Segment Start: Stored data

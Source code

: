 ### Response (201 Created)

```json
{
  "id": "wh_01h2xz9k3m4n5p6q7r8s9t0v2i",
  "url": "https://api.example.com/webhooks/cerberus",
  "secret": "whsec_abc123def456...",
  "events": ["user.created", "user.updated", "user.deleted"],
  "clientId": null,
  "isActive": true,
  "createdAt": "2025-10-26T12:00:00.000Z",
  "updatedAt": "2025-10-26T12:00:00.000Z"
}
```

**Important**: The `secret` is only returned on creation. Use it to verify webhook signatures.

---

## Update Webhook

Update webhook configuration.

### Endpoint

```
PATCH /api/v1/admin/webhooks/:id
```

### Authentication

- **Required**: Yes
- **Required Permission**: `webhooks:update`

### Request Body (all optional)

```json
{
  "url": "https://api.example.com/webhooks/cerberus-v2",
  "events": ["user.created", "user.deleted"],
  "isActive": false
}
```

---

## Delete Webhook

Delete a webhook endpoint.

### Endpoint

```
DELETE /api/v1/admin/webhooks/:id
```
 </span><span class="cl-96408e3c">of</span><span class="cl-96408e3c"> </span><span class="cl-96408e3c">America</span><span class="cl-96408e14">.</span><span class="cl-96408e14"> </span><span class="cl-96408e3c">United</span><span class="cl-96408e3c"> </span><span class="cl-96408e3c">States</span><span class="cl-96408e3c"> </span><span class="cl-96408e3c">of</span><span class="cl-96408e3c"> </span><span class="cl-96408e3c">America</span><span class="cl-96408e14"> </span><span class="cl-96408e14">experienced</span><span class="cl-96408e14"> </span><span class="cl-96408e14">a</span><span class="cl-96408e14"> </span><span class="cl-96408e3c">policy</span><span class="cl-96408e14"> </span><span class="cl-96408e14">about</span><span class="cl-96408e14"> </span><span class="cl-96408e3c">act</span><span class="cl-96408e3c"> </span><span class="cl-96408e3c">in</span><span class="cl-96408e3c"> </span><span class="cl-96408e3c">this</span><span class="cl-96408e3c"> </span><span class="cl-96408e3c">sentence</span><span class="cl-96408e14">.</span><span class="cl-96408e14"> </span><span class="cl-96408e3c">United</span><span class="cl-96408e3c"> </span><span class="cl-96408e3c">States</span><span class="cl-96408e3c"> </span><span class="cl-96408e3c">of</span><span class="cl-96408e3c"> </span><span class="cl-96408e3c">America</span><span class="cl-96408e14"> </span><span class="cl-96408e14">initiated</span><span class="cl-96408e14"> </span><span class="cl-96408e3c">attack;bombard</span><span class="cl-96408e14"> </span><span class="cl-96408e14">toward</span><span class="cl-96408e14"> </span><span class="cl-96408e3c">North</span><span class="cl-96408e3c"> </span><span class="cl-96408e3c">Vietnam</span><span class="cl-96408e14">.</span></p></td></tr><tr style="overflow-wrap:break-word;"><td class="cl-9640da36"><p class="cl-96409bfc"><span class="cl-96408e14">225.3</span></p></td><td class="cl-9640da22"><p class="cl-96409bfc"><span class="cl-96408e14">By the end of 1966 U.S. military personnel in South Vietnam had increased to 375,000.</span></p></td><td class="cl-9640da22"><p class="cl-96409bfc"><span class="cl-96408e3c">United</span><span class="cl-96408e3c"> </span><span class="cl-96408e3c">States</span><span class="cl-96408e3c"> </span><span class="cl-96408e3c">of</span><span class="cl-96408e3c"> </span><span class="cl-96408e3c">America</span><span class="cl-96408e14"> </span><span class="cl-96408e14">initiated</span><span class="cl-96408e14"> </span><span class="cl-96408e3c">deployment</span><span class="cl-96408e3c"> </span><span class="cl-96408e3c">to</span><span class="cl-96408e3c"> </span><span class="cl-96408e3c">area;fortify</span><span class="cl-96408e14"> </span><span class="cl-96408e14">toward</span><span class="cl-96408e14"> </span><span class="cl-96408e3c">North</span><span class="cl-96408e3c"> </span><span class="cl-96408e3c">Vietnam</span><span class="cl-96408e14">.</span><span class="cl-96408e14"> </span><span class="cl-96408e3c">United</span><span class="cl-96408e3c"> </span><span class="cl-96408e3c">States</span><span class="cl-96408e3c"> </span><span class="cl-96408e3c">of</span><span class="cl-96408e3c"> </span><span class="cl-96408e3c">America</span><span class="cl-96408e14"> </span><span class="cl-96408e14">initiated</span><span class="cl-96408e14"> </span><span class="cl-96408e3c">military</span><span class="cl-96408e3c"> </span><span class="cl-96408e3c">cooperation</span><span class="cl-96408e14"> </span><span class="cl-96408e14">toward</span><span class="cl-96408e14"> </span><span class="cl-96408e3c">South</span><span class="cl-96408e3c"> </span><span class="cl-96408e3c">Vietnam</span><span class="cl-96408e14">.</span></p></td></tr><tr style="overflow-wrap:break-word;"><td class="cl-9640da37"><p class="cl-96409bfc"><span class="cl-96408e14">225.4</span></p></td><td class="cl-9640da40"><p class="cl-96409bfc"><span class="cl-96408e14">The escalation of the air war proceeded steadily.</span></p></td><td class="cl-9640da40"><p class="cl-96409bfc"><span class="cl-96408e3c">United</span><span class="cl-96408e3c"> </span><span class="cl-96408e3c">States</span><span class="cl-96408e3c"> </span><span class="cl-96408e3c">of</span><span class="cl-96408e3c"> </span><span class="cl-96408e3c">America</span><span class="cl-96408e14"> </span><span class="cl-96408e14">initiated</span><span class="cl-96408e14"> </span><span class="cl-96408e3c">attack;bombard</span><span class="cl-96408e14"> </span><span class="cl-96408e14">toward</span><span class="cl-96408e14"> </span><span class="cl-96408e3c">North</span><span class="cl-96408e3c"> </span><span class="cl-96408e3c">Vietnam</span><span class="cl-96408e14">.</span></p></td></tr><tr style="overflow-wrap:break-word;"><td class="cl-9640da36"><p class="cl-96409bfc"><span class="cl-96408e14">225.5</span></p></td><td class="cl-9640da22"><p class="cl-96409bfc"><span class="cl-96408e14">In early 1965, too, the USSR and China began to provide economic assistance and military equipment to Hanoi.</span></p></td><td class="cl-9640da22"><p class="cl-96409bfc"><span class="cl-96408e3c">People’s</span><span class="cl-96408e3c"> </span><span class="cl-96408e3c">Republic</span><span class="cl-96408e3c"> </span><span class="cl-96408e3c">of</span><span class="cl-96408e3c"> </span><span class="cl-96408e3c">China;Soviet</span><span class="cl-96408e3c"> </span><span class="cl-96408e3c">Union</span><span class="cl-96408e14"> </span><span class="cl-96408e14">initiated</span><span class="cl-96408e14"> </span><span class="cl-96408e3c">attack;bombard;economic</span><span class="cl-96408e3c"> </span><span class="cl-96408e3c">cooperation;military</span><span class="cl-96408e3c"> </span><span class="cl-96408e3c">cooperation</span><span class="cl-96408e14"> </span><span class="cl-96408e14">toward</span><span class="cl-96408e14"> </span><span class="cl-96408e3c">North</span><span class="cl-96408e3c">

Segment End: Stored data

_Description of the task_
Nothing may be left out: return each entry exactly as it reads.

_Expected answer_
Source code

: ### Response (201 Created)

```json
{
  "id": "wh_01h2xz9k3m4n5p6q7r8s9t0v2i",
  "url": "https://api.example.com/webhooks/cerberus",
  "secret": "whsec_abc123def456...",
  "events": ["user.created", "user.updated", "user.deleted"],
  "clientId": null,
  "isActive": true,
  "createdAt": "2025-10-26T12:00:00.000Z",
  "updatedAt": "2025-10-26T12:00:00.000Z"
}
```

**Important**: The `secret` is only returned on creation. Use it to verify webhook signatures.

---

## Update Webhook

Update webhook configuration.

### Endpoint

```
PATCH /api/v1/admin/webhooks/:id
```

### Authentication

- **Required**: Yes
- **Required Permission**: `webhooks:update`

### Request Body (all optional)

```json
{
  "url": "https://api.example.com/webhooks/cerberus-v2",
  "events": ["user.created", "user.deleted"],
  "isActive": false
}
```

---

## Delete Webhook

Delete a webhook endpoint.

### Endpoint

```
DELETE /api/v1/admin/webhooks/:id
```
 </span><span class="cl-96408e3c">of</span><span class="cl-96408e3c"> </span><span class="cl-96408e3c">America</span><span class="cl-96408e14">.</span><span class="cl-96408e14"> </span><span class="cl-96408e3c">United</span><span class="cl-96408e3c"> </span><span class="cl-96408e3c">States</span><span class="cl-96408e3c"> </span><span class="cl-96408e3c">of</span><span class="cl-96408e3c"> </span><span class="cl-96408e3c">America</span><span class="cl-96408e14"> </span><span class="cl-96408e14">experienced</span><span class="cl-96408e14"> </span><span class="cl-96408e14">a</span><span class="cl-96408e14"> </span><span class="cl-96408e3c">policy</span><span class="cl-96408e14"> </span><span class="cl-96408e14">about</span><span class="cl-96408e14"> </span><span class="cl-96408e3c">act</span><span class="cl-96408e3c"> </span><span class="cl-96408e3c">in</span><span class="cl-96408e3c"> </span><span class="cl-96408e3c">this</span><span class="cl-96408e3c"> </span><span class="cl-96408e3c">sentence</span><span class="cl-96408e14">.</span><span class="cl-96408e14"> </span><span class="cl-96408e3c">United</span><span class="cl-96408e3c"> </span><span class="cl-96408e3c">States</span><span class="cl-96408e3c"> </span><span class="cl-96408e3c">of</span><span class="cl-96408e3c"> </span><span class="cl-96408e3c">America</span><span class="cl-96408e14"> </span><span class="cl-96408e14">initiated</span><span class="cl-96408e14"> </span><span class="cl-96408e3c">attack;bombard</span><span class="cl-96408e14"> </span><span class="cl-96408e14">toward</span><span class="cl-96408e14"> </span><span class="cl-96408e3c">North</span><span class="cl-96408e3c"> </span><span class="cl-96408e3c">Vietnam</span><span class="cl-96408e14">.</span></p></td></tr><tr style="overflow-wrap:break-word;"><td class="cl-9640da36"><p class="cl-96409bfc"><span class="cl-96408e14">225.3</span></p></td><td class="cl-9640da22"><p class="cl-96409bfc"><span class="cl-96408e14">By the end of 1966 U.S. military personnel in South Vietnam had increased to 375,000.</span></p></td><td class="cl-9640da22"><p class="cl-96409bfc"><span class="cl-96408e3c">United</span><span class="cl-96408e3c"> </span><span class="cl-96408e3c">States</span><span class="cl-96408e3c"> </span><span class="cl-96408e3c">of</span><span class="cl-96408e3c"> </span><span class="cl-96408e3c">America</span><span class="cl-96408e14"> </span><span class="cl-96408e14">initiated</span><span class="cl-96408e14"> </span><span class="cl-96408e3c">deployment</span><span class="cl-96408e3c"> </span><span class="cl-96408e3c">to</span><span class="cl-96408e3c"> </span><span class="cl-96408e3c">area;fortify</span><span class="cl-96408e14"> </span><span class="cl-96408e14">toward</span><span class="cl-96408e14"> </span><span class="cl-96408e3c">North</span><span class="cl-96408e3c"> </span><span class="cl-96408e3c">Vietnam</span><span class="cl-96408e14">.</span><span class="cl-96408e14"> </span><span class="cl-96408e3c">United</span><span class="cl-96408e3c"> </span><span class="cl-96408e3c">States</span><span class="cl-96408e3c"> </span><span class="cl-96408e3c">of</span><span class="cl-96408e3c"> </span><span class="cl-96408e3c">America</span><span class="cl-96408e14"> </span><span class="cl-96408e14">initiated</span><span class="cl-96408e14"> </span><span class="cl-96408e3c">military</span><span class="cl-96408e3c"> </span><span class="cl-96408e3c">cooperation</span><span class="cl-96408e14"> </span><span class="cl-96408e14">toward</span><span class="cl-96408e14"> </span><span class="cl-96408e3c">South</span><span class="cl-96408e3c"> </span><span class="cl-96408e3c">Vietnam</span><span class="cl-96408e14">.</span></p></td></tr><tr style="overflow-wrap:break-word;"><td class="cl-9640da37"><p class="cl-96409bfc"><span class="cl-96408e14">225.4</span></p></td><td class="cl-9640da40"><p class="cl-96409bfc"><span class="cl-96408e14">The escalation of the air war proceeded steadily.</span></p></td><td class="cl-9640da40"><p class="cl-96409bfc"><span class="cl-96408e3c">United</span><span class="cl-96408e3c"> </span><span class="cl-96408e3c">States</span><span class="cl-96408e3c"> </span><span class="cl-96408e3c">of</span><span class="cl-96408e3c"> </span><span class="cl-96408e3c">America</span><span class="cl-96408e14"> </span><span class="cl-96408e14">initiated</span><span class="cl-96408e14"> </span><span class="cl-96408e3c">attack;bombard</span><span class="cl-96408e14"> </span><span class="cl-96408e14">toward</span><span class="cl-96408e14"> </span><span class="cl-96408e3c">North</span><span class="cl-96408e3c"> </span><span class="cl-96408e3c">Vietnam</span><span class="cl-96408e14">.</span></p></td></tr><tr style="overflow-wrap:break-word;"><td class="cl-9640da36"><p class="cl-96409bfc"><span class="cl-96408e14">225.5</span></p></td><td class="cl-9640da22"><p class="cl-96409bfc"><span class="cl-96408e14">In early 1965, too, the USSR and China began to provide economic assistance and military equipment to Hanoi.</span></p></td><td class="cl-9640da22"><p class="cl-96409bfc"><span class="cl-96408e3c">People’s</span><span class="cl-96408e3c"> </span><span class="cl-96408e3c">Republic</span><span class="cl-96408e3c"> </span><span class="cl-96408e3c">of</span><span class="cl-96408e3c"> </span><span class="cl-96408e3c">China;Soviet</span><span class="cl-96408e3c"> </span><span class="cl-96408e3c">Union</span><span class="cl-96408e14"> </span><span class="cl-96408e14">initiated</span><span class="cl-96408e14"> </span><span class="cl-96408e3c">attack;bombard;economic</span><span class="cl-96408e3c"> </span><span class="cl-96408e3c">cooperation;military</span><span class="cl-96408e3c"> </span><span class="cl-96408e3c">cooperation</span><span class="cl-96408e14"> </span><span class="cl-96408e14">toward</span><span class="cl-96408e14"> </span><span class="cl-96408e3c">North</span><span class="cl-96408e3c">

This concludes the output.